» **Exercise goal**: Read each of the lines below and tally those with "link"; the tally is the whole answer.

» **Records for the task**:

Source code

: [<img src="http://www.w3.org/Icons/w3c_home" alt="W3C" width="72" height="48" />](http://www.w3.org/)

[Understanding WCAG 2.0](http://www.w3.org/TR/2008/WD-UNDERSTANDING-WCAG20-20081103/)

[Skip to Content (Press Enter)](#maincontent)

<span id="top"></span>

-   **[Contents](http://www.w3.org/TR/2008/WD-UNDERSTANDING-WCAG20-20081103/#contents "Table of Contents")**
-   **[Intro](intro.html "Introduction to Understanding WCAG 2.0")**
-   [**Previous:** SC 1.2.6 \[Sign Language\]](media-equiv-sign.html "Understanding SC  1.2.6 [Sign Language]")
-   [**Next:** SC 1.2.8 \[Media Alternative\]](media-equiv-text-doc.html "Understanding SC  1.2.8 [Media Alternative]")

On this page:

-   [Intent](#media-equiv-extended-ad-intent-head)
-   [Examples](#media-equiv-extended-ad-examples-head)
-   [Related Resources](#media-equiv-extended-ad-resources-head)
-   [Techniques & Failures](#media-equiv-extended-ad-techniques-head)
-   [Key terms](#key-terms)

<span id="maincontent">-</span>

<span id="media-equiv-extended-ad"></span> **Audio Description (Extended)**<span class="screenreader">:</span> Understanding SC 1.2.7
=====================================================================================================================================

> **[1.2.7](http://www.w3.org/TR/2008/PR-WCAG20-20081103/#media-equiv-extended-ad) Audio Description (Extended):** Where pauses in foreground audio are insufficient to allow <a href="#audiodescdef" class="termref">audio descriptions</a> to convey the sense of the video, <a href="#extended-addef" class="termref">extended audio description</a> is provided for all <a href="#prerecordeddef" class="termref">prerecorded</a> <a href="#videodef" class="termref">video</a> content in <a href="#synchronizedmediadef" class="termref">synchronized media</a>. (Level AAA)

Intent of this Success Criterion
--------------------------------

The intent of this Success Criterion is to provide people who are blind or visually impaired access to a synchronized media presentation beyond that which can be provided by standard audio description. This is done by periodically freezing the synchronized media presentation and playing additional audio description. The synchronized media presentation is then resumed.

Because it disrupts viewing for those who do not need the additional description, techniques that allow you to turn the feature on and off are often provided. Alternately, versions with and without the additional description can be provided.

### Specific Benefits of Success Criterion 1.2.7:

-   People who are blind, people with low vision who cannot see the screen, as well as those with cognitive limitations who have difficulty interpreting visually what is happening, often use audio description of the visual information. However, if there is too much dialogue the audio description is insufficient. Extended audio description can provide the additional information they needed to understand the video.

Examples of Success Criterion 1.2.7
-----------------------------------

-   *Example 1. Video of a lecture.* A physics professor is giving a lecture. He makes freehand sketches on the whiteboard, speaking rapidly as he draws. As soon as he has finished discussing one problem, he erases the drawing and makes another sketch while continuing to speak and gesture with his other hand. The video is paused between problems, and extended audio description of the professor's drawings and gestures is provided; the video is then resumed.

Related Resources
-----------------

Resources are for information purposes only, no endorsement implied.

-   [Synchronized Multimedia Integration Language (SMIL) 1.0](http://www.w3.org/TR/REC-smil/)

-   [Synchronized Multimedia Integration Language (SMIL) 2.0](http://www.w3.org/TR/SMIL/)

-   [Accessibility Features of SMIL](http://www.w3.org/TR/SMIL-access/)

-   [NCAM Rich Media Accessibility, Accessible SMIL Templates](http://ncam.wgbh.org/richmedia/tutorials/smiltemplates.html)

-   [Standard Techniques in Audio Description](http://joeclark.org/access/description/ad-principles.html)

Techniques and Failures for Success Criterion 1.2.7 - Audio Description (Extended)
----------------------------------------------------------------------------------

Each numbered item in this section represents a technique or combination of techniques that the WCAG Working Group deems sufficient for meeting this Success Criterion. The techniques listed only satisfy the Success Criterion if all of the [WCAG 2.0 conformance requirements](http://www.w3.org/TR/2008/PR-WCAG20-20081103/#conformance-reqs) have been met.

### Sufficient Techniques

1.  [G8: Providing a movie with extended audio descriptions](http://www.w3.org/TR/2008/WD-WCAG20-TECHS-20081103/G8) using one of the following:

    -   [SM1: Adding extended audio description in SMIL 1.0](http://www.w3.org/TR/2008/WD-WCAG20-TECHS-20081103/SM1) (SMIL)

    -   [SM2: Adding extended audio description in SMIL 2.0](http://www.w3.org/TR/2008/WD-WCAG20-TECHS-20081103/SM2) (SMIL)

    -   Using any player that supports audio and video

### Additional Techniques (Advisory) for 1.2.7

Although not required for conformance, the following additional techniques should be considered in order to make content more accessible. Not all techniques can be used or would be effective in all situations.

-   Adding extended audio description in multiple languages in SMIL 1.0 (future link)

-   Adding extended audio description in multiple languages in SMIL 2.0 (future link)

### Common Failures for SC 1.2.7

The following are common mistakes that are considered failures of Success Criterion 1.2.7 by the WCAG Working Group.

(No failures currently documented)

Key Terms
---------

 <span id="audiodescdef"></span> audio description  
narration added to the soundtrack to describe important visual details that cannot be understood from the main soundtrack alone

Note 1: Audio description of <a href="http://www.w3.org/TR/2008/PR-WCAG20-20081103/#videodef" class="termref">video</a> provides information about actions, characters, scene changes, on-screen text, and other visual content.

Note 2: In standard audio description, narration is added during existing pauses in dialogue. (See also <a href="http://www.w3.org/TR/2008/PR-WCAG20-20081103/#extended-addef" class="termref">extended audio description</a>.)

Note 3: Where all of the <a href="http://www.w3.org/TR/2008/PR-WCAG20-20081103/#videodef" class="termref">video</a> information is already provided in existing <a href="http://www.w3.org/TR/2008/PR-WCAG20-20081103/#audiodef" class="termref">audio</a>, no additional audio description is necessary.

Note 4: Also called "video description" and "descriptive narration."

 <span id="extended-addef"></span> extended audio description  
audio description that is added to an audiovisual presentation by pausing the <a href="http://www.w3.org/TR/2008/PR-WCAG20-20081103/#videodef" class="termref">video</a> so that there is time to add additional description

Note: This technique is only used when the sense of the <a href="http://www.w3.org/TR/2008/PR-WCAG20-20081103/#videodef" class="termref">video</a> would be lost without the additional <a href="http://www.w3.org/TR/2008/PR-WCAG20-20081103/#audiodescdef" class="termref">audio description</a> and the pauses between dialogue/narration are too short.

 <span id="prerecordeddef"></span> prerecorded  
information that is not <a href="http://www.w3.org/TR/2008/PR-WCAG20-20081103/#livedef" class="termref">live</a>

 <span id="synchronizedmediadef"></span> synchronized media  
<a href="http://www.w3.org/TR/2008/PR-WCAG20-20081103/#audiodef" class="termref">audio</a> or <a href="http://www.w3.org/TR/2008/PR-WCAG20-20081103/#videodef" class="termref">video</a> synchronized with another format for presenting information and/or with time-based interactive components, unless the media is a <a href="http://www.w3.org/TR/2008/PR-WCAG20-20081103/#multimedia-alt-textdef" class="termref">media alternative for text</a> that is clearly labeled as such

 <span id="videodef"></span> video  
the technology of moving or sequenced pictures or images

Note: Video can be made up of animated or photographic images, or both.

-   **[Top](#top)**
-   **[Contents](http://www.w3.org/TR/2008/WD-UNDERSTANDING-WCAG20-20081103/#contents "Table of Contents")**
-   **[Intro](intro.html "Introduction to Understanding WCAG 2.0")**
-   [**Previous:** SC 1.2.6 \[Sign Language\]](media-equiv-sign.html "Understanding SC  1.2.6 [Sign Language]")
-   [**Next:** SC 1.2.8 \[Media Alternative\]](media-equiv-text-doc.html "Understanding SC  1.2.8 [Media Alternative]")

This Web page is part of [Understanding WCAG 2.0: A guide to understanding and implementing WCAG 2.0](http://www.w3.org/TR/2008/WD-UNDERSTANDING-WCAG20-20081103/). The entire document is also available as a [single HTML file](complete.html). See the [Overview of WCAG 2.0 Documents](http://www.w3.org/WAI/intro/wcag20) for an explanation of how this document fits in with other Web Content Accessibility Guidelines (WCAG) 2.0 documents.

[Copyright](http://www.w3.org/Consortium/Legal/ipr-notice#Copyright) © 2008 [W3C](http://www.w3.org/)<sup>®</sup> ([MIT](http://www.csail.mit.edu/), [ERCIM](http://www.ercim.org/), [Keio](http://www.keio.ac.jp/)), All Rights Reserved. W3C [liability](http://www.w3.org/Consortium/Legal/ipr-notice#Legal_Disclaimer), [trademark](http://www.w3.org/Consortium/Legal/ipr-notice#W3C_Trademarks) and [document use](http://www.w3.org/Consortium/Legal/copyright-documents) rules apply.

» **Solution to the exercise**: 2